Wherever the string "rules" occurs in a line of these records, report that line.

> _Records supplied_

☆ ☆ ☆ ☆ ☆

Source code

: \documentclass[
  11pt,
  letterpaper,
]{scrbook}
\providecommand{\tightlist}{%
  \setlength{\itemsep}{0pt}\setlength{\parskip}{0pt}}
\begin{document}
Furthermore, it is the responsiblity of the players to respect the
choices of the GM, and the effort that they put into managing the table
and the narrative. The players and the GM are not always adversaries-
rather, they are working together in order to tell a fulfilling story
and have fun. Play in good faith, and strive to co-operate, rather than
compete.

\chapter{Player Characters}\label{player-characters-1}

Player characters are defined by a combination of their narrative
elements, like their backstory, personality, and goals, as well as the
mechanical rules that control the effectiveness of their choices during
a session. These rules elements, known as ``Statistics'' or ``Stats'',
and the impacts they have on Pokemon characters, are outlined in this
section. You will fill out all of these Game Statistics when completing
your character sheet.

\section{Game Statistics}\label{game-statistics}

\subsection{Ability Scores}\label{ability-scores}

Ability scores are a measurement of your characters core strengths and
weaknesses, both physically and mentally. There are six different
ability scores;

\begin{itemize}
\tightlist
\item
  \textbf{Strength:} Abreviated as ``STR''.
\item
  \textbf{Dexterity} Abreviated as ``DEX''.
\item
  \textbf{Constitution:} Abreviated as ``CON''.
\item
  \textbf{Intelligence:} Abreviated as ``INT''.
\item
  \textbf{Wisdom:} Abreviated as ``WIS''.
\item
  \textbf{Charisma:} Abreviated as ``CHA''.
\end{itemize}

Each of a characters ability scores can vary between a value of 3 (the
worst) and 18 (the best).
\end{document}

☆ ☆ ☆ ☆ ☆

> _Reply_
mechanical rules that control the effectiveness of their choices during
a session. These rules elements, known as ``Statistics'' or ``Stats'',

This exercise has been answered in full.